• _EXERCISE REQUIREMENTS_: Make an exact copy of the lines below.

• _PROVIDED ENTRIES_:
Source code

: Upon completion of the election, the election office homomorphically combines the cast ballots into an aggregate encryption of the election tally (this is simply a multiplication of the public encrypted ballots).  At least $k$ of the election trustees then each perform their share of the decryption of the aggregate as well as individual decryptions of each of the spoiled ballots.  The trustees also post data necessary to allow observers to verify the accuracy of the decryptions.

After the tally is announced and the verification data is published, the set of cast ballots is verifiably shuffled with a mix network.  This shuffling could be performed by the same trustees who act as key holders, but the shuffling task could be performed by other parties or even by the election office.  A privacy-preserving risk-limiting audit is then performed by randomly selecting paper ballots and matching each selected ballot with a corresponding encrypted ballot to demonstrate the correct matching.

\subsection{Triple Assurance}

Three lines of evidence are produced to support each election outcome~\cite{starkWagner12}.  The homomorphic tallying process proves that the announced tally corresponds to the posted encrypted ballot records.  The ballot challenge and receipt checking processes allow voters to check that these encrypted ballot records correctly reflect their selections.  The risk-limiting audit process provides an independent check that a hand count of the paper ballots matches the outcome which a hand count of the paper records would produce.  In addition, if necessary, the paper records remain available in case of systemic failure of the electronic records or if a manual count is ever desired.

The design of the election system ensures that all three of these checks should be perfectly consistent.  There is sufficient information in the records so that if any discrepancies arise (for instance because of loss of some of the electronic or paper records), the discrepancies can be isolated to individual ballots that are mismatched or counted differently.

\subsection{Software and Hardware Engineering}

• _ANSWER SPACE_:
Source code

: Upon completion of the election, the election office homomorphically combines the cast ballots into an aggregate encryption of the election tally (this is simply a multiplication of the public encrypted ballots).  At least $k$ of the election trustees then each perform their share of the decryption of the aggregate as well as individual decryptions of each of the spoiled ballots.  The trustees also post data necessary to allow observers to verify the accuracy of the decryptions.

After the tally is announced and the verification data is published, the set of cast ballots is verifiably shuffled with a mix network.  This shuffling could be performed by the same trustees who act as key holders, but the shuffling task could be performed by other parties or even by the election office.  A privacy-preserving risk-limiting audit is then performed by randomly selecting paper ballots and matching each selected ballot with a corresponding encrypted ballot to demonstrate the correct matching.

\subsection{Triple Assurance}

Three lines of evidence are produced to support each election outcome~\cite{starkWagner12}.  The homomorphic tallying process proves that the announced tally corresponds to the posted encrypted ballot records.  The ballot challenge and receipt checking processes allow voters to check that these encrypted ballot records correctly reflect their selections.  The risk-limiting audit process provides an independent check that a hand count of the paper ballots matches the outcome which a hand count of the paper records would produce.  In addition, if necessary, the paper records remain available in case of systemic failure of the electronic records or if a manual count is ever desired.

The design of the election system ensures that all three of these checks should be perfectly consistent.  There is sufficient information in the records so that if any discrepancies arise (for instance because of loss of some of the electronic or paper records), the discrepancies can be isolated to individual ballots that are mismatched or counted differently.

\subsection{Software and Hardware Engineering}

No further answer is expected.